Working data Block Start
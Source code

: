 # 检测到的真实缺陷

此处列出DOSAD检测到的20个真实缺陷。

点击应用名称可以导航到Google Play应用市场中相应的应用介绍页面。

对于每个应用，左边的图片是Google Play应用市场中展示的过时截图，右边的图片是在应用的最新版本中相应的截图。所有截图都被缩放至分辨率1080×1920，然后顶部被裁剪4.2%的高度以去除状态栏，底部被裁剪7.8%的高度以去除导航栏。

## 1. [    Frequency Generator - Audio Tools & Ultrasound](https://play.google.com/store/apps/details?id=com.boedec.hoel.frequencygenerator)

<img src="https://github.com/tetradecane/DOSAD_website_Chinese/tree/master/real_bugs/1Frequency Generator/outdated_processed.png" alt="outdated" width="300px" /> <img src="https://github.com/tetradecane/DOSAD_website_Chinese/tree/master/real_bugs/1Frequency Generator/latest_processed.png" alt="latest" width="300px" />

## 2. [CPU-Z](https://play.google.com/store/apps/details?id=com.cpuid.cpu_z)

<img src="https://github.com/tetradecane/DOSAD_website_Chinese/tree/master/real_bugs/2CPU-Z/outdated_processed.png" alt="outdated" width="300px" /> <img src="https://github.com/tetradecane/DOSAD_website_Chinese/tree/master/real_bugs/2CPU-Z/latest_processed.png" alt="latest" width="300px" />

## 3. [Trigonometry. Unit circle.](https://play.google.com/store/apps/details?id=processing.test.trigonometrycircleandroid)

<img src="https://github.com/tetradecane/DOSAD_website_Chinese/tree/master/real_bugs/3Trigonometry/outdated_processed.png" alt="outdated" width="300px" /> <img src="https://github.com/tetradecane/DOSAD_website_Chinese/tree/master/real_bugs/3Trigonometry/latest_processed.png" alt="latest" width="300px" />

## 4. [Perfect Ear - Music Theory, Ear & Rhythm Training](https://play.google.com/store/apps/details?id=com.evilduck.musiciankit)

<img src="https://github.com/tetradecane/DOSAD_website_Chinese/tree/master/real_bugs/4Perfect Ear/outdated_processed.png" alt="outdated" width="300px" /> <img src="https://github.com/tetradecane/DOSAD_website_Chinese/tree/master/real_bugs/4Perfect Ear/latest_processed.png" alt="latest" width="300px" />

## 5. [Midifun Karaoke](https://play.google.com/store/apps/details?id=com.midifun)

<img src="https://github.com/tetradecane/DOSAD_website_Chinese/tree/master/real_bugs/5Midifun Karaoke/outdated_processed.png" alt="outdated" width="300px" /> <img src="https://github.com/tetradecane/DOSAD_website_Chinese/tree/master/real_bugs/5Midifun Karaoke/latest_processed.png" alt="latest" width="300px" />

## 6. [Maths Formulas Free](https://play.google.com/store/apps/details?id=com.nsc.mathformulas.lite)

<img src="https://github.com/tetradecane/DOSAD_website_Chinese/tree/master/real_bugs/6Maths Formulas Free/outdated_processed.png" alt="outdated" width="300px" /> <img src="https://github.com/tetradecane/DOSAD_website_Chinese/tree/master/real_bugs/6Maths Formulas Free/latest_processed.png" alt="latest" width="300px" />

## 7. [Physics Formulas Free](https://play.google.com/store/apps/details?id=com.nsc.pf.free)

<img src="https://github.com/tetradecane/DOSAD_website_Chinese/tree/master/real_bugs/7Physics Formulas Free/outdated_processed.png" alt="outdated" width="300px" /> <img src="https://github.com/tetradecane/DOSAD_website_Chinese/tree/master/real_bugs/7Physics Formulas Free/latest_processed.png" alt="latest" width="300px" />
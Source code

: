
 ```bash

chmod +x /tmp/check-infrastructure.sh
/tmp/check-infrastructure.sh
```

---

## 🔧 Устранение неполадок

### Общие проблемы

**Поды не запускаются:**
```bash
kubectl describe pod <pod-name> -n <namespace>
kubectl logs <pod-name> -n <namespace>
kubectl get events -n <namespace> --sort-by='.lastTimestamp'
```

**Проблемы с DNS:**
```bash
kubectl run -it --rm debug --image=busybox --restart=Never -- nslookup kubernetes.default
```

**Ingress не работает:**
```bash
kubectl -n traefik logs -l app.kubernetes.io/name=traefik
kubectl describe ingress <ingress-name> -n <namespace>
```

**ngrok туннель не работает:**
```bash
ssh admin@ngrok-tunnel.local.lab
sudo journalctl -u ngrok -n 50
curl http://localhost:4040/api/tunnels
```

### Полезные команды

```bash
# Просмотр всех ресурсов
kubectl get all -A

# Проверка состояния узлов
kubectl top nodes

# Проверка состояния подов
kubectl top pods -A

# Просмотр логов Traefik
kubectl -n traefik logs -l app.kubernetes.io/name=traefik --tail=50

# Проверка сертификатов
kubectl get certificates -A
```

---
Working data Block End
**Problem**
Only the lines from the first line of the records through the one containing "对于每个应用，左边的图片是G" should be reproduced, exactly, with both of them included.

**Task output**
Source code

: # 检测到的真实缺陷

此处列出DOSAD检测到的20个真实缺陷。

点击应用名称可以导航到Google Play应用市场中相应的应用介绍页面。

对于每个应用，左边的图片是Google Play应用市场中展示的过时截图，右边的图片是在应用的最新版本中相应的截图。所有截图都被缩放至分辨率1080×1920，然后顶部被裁剪4.2%的高度以去除状态栏，底部被裁剪7.8%的高度以去除导航栏。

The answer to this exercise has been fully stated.